Our environment:
- We created about 75 ThinApps in a VDI-Environment (VMWare View, 1 Windows 7 Master-Client, 700 non persistent linked Clones)
- ThinApps are locaated in a DFS-Environment, the Apps will be registered on the Client based on AD Group Membersships during Users login.
- SEP12.1 vor VDI is configured "best practice", we only user "Auto Protect", we don't use "SONAR", we don't use "Download Protection"; in global Scan Options, "Bloodhound heuistic virus detection" is enabled (Level: "Automatic" - we don't even want to know what would happen, if the level was set to "aggressive" ;-))
Our experience:
- when the users launches a new compiled ThinApp, they get a Timeout (15-20 seconds) until the ThinApp-splashscreen appears, even the Process of the ThinApp appears after this period in taskmanager. The Timeout has not with every ThinApp the same duration, sometimes the effect is not even noticeable... it seems to be worth, when Java-based Applications were virtualized with Thinapp.
Our Conclusion:
SEP12.1 heuristic Detectionmethod "bloodhound" seems to expect a potential risk within each new new compiled thinapp-executable. The Agent reports this exe as "Detected Application" back to the SEP-Management Server and marks it with the default Action "Log Only".
Our Workaround:
- After a new thinapp is deployed, add a new exception for the "Detected Application", set Action to "Ignore"...
(in the SEPM-Console navigate to "Policies", "Exceptions" and Edit an existing and to the Client-Group linked Policy (or create a new one).
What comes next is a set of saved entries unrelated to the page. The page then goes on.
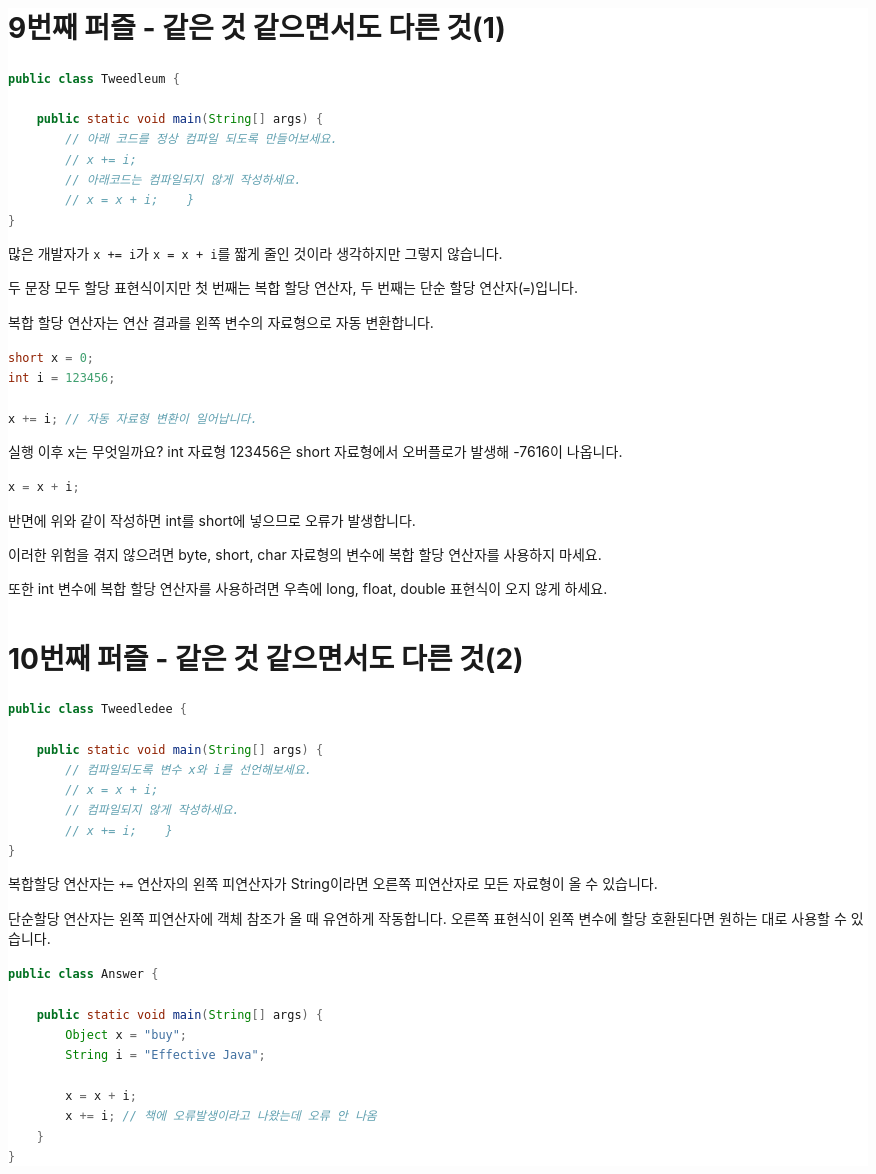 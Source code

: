 # 9번째 퍼즐 - 같은 것 같으면서도 다른 것(1)  

```java
public class Tweedleum {  
  
    public static void main(String[] args) {  
        // 아래 코드를 정상 컴파일 되도록 만들어보세요.  
        // x += i;  
        // 아래코드는 컴파일되지 않게 작성하세요.  
        // x = x + i;    }  
}
```

많은 개발자가 `x += i`가 `x = x + i`를 짧게 줄인 것이라 생각하지만 그렇지 않습니다.

두 문장 모두 할당 표현식이지만 첫 번째는 복합 할당 연산자, 두 번째는 단순 할당 연산자(`=`)입니다.

복합 할당 연산자는 연산 결과를 왼쪽 변수의 자료형으로 자동 변환합니다.

```java
short x = 0;
int i = 123456;

x += i; // 자동 자료형 변환이 일어납니다.
```

실행 이후 x는 무엇일까요? int 자료형 123456은 short 자료형에서 오버플로가 발생해 -7616이 나옵니다.

```java
x = x + i;
```

반면에 위와 같이 작성하면 int를 short에 넣으므로 오류가 발생합니다.

이러한 위험을 겪지 않으려면 byte, short, char 자료형의 변수에 복합 할당 연산자를 사용하지 마세요.

또한 int 변수에 복합 할당 연산자를 사용하려면 우측에 long, float, double 표현식이 오지 않게 하세요.

# 10번째 퍼즐 - 같은 것 같으면서도 다른 것(2)  

```java
public class Tweedledee {  
  
    public static void main(String[] args) {  
        // 컴파일되도록 변수 x와 i를 선언해보세요.  
        // x = x + i;  
        // 컴파일되지 않게 작성하세요.  
        // x += i;    }  
}
```

복합할당 연산자는 `+=` 연산자의 왼쪽 피연산자가 String이라면 오른쪽 피연산자로 모든 자료형이 올 수 있습니다.

단순할당 연산자는 왼쪽 피연산자에 객체 참조가 올 때 유연하게 작동합니다. 오른쪽 표현식이 왼쪽 변수에 할당 호환된다면 원하는 대로 사용할 수 있습니다.

```java
public class Answer {  
  
    public static void main(String[] args) {  
        Object x = "buy";  
        String i = "Effective Java";  
  
        x = x + i;  
        x += i; // 책에 오류발생이라고 나왔는데 오류 안 나옴
    }  
}
```
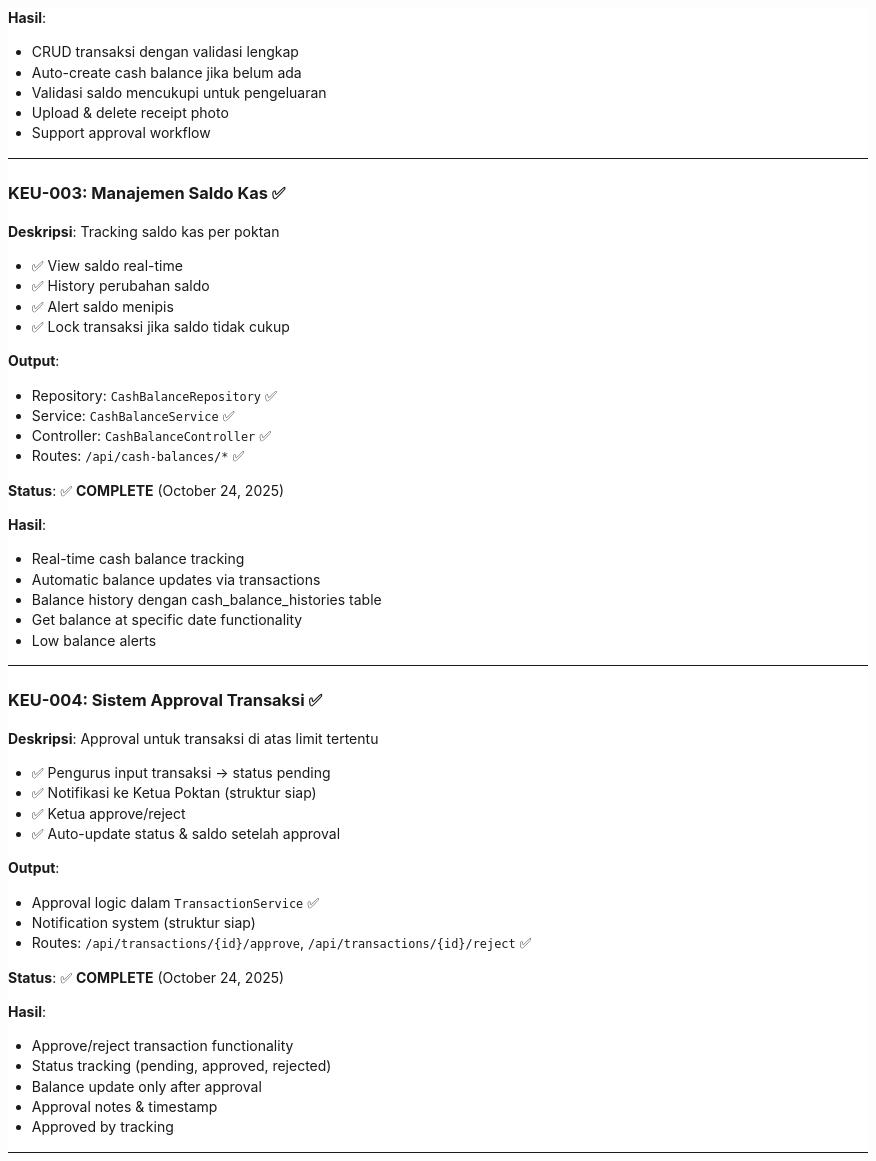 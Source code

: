 **Hasil**:
- CRUD transaksi dengan validasi lengkap
- Auto-create cash balance jika belum ada
- Validasi saldo mencukupi untuk pengeluaran
- Upload & delete receipt photo
- Support approval workflow

---

### KEU-003: Manajemen Saldo Kas ✅
**Deskripsi**: Tracking saldo kas per poktan
- ✅ View saldo real-time
- ✅ History perubahan saldo
- ✅ Alert saldo menipis
- ✅ Lock transaksi jika saldo tidak cukup

**Output**:
- Repository: `CashBalanceRepository` ✅
- Service: `CashBalanceService` ✅
- Controller: `CashBalanceController` ✅
- Routes: `/api/cash-balances/*` ✅

**Status**: ✅ **COMPLETE** (October 24, 2025)

**Hasil**:
- Real-time cash balance tracking
- Automatic balance updates via transactions
- Balance history dengan cash_balance_histories table
- Get balance at specific date functionality
- Low balance alerts

---

### KEU-004: Sistem Approval Transaksi ✅
**Deskripsi**: Approval untuk transaksi di atas limit tertentu
- ✅ Pengurus input transaksi → status pending
- ✅ Notifikasi ke Ketua Poktan (struktur siap)
- ✅ Ketua approve/reject
- ✅ Auto-update status & saldo setelah approval

**Output**:
- Approval logic dalam `TransactionService` ✅
- Notification system (struktur siap)
- Routes: `/api/transactions/{id}/approve`, `/api/transactions/{id}/reject` ✅

**Status**: ✅ **COMPLETE** (October 24, 2025)

**Hasil**:
- Approve/reject transaction functionality
- Status tracking (pending, approved, rejected)
- Balance update only after approval
- Approval notes & timestamp
- Approved by tracking

---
Inside the Policy navigate to "Exceptions" and Click "Add", "Windows Exceptions", "Application". In the Popup-Window you may find a lot of thinapps (in our case neary every thinapp was listed as "Detected Application"). Mark all ThinApps you want to execept, choose "Ignore" from the "Action"-Dropdownlist, Confirm with "OK" and save the Policy. As soon as the client refreshes it's Policy, the ThinApp should not be affected anymore by bloodhound-heuristics (manually refresh the Policy on the client: Start the Agent-GUI, klick "Help", "Troubleshooting", "Update").
If any other/better Experiences and/or Solutions/Workarounds is found by anyone, feedbacks are very welcome...